Na mesma época, eu tava jogando uns jogos no emulador de Mega Drive e logo a primeira fase do Sonic 2 se chamava Emerald Hill Zone, eu achei que dava um nome legal sem o Zone e a gente meio que ficou nesse mesmo. Na real, não sei se foi uma boa ideia porque ninguém nunca entende quando eu falo pessoalmente (Risos).”, relata Vitor
“2018 (finalmente!) é o ano que a gente lança nosso primeiro álbum, com certeza, e ele vai se chamar Para Sempre Conectados Mas Eternamente Distantes. Todas as músicas já estão compostas e mais da metade do disco já estaria pronta pra sair hoje se a gente quisesse. Rolaram alguns contratempos previsíveis nos últimos tempos, pra uma banda de pessoas que não vivem de música, mas agora tudo tá bem tranquilo.”, deixa claro o músico
O duo formado por Vítor Figueiredo de Almeida (Guitarra / Vocais / Sintetizadores) e Gabriel Novais (Baixo / Vocais) traz um mix de influências bastante diverso que passam por artistas como Blur, Interpol, My Bloody Valentine, Joy Division, Lupe de Lupe, Neutral Milk Hotel, Brand New, Gorduratrans, New Order, Ludovic, The Strokes, Death Cab for Cutie e Kanye West.
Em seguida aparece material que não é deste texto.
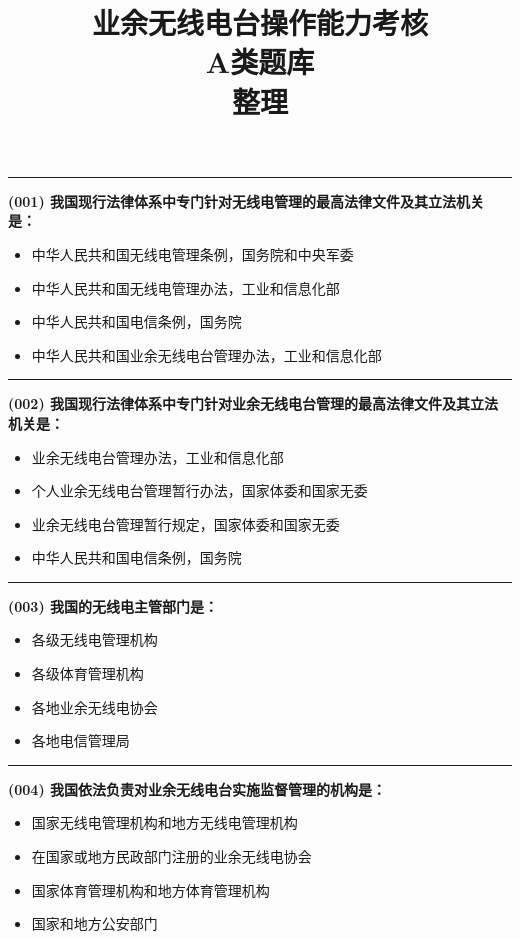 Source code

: \documentclass[twocolumn]{ctexart}  %
\title{业余无线电台操作能力考核\\A类题库\\整理}
\begin{document}
\maketitle


\noindent\rule{0.5\textwidth}{1pt}
\heiti \textbf{(001) 我国现行法律体系中专门针对无线电管理的最高法律文件及其立法机关是：} \songti {\color{gray} [LK0001] }
\begin{itemize}
	\item  中华人民共和国无线电管理条例，国务院和中央军委
	\item  中华人民共和国无线电管理办法，工业和信息化部
	\item  中华人民共和国电信条例，国务院
	\item  中华人民共和国业余无线电台管理办法，工业和信息化部
\end{itemize}


\noindent\rule{0.5\textwidth}{1pt}
\heiti \textbf{(002) 我国现行法律体系中专门针对业余无线电台管理的最高法律文件及其立法机关是：} \songti {\color{gray} [LK0002] }
\begin{itemize}
	\item  业余无线电台管理办法，工业和信息化部
	\item  个人业余无线电台管理暂行办法，国家体委和国家无委
	\item  业余无线电台管理暂行规定，国家体委和国家无委
	\item  中华人民共和国电信条例，国务院
\end{itemize}


\noindent\rule{0.5\textwidth}{1pt}
\heiti \textbf{(003) 我国的无线电主管部门是：} \songti {\color{gray} [LK0003] }
\begin{itemize}
	\item  各级无线电管理机构
	\item  各级体育管理机构
	\item  各地业余无线电协会
	\item  各地电信管理局
\end{itemize}


\noindent\rule{0.5\textwidth}{1pt}
\heiti \textbf{(004) 我国依法负责对业余无线电台实施监督管理的机构是：} \songti {\color{gray} [LK0004] }
\begin{itemize}
	\item  国家无线电管理机构和地方无线电管理机构
	\item  在国家或地方民政部门注册的业余无线电协会
	\item  国家体育管理机构和地方体育管理机构
	\item  国家和地方公安部门
\end{itemize}
\end{document}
Eles inclusive tocam o selo Fiasco Records e já apresentaram alguns artistas por aqui, inclusive o próprio projeto solo de Gabriel, o NVS. Antes do lançamento do disco, além das faixas de 2016 já citadas no texto, eles disponibilizaram neste ano três canções que serviram de aquecimento para o disco: “Recomeço“, “João Pessoa” e “Memórias Involuntárias”.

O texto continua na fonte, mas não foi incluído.